REQUIRED WORK >> Each line below that contains the word "следующую" must be copied.

PROVIDED MATERIAL >>
((

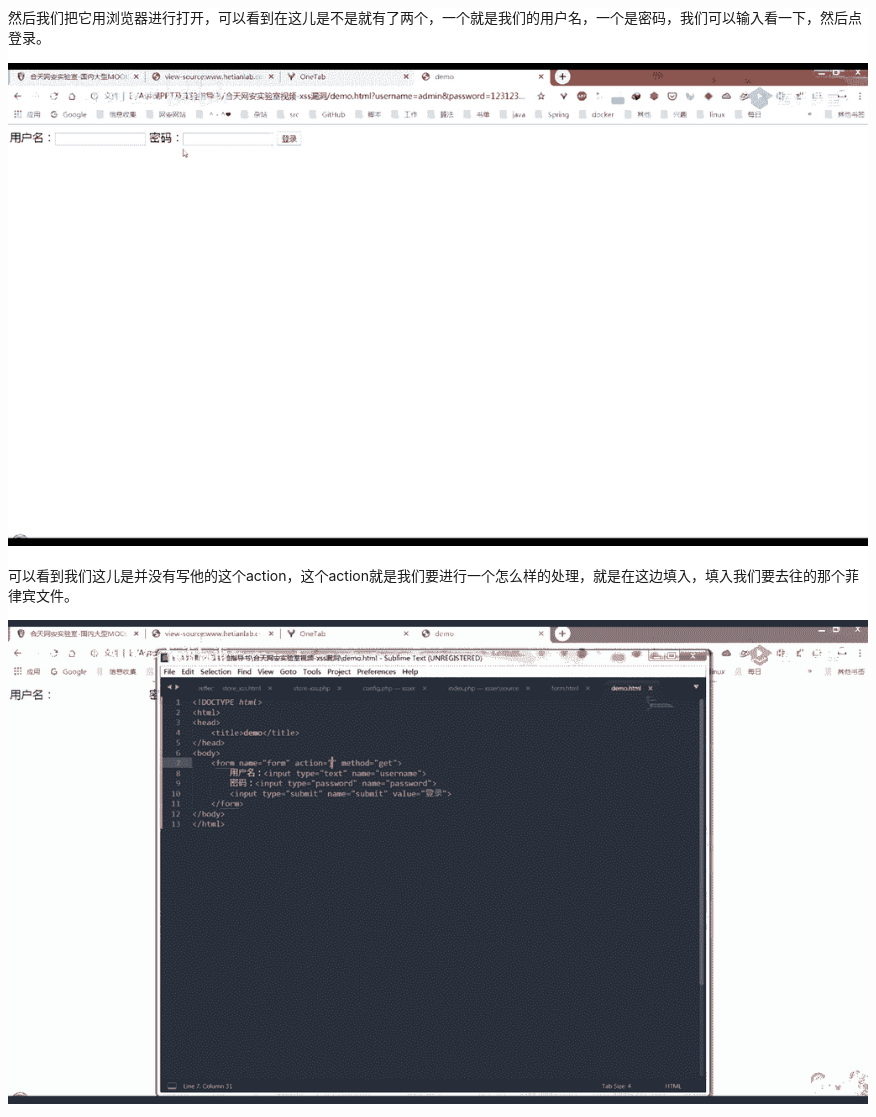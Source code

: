 然后我们把它用浏览器进行打开，可以看到在这儿是不是就有了两个，一个就是我们的用户名，一个是密码，我们可以输入看一下，然后点登录。



![](img/6029b55545ce7a3305a9405db6353212_11.png)

可以看到我们这儿是并没有写他的这个action，这个action就是我们要进行一个怎么样的处理，就是在这边填入，填入我们要去往的那个菲律宾文件。



![](img/6029b55545ce7a3305a9405db6353212_13.png)
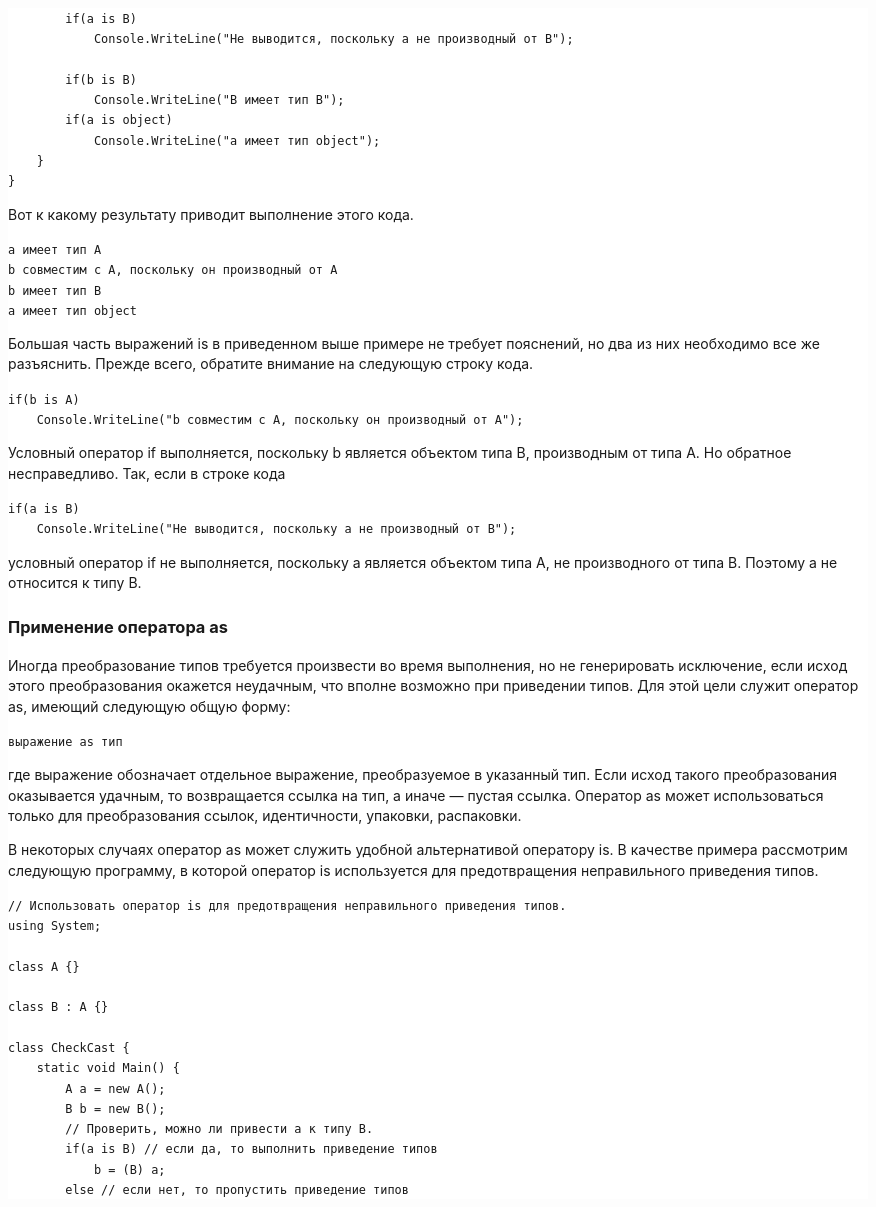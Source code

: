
 ```
        if(a is В)
            Console.WriteLine("Не выводится, поскольку а не производный от В");

        if(b is В)
            Console.WriteLine("В имеет тип В");
        if(a is object)
            Console.WriteLine("а имеет тип object");
    }
}
```
Вот к какому результату приводит выполнение этого кода.
```
а имеет тип А
b совместим с А, поскольку он производный от А
b имеет тип В
а имеет тип object
```
Большая часть выражений is в приведенном выше примере не требует пояснений,
но два из них необходимо все же разъяснить. Прежде всего, обратите внимание на следующую строку кода.
```
if(b is A)
    Console.WriteLine("b совместим с А, поскольку он производный от А");
```
Условный оператор if выполняется, поскольку b является объектом типа В, производным от типа А. Но обратное несправедливо. Так, если в строке кода
```
if(a is В)
    Console.WriteLine("Не выводится, поскольку а не производный от В");
```
условный оператор if не выполняется, поскольку а является объектом типа А, не производного от типа В. Поэтому а не относится к типу В.

### Применение оператора as
Иногда преобразование типов требуется произвести во время выполнения, но не
генерировать исключение, если исход этого преобразования окажется неудачным, что
вполне возможно при приведении типов. Для этой цели служит оператор as, имеющий следующую общую форму:
```
выражение as тип
```
где выражение обозначает отдельное выражение, преобразуемое в указанный тип.
Если исход такого преобразования оказывается удачным, то возвращается ссылка на
тип, а иначе — пустая ссылка. Оператор as может использоваться только для преобразования ссылок, идентичности, упаковки, распаковки.

В некоторых случаях оператор as может служить удобной альтернативой оператору is. В качестве примера рассмотрим следующую программу, в которой оператор is
используется для предотвращения неправильного приведения типов.
```
// Использовать оператор is для предотвращения неправильного приведения типов.
using System;

class А {}

class В : А {}

class CheckCast {
    static void Main() {
        A a = new A();
        В b = new В();
        // Проверить, можно ли привести а к типу В.
        if(a is В) // если да, то выполнить приведение типов
            b = (В) а;
        else // если нет, то пропустить приведение типов
```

))

EXERCISE SOLUTION >>
но два из них необходимо все же разъяснить. Прежде всего, обратите внимание на следующую строку кода.
вполне возможно при приведении типов. Для этой цели служит оператор as, имеющий следующую общую форму:
В некоторых случаях оператор as может служить удобной альтернативой оператору is. В качестве примера рассмотрим следующую программу, в которой оператор is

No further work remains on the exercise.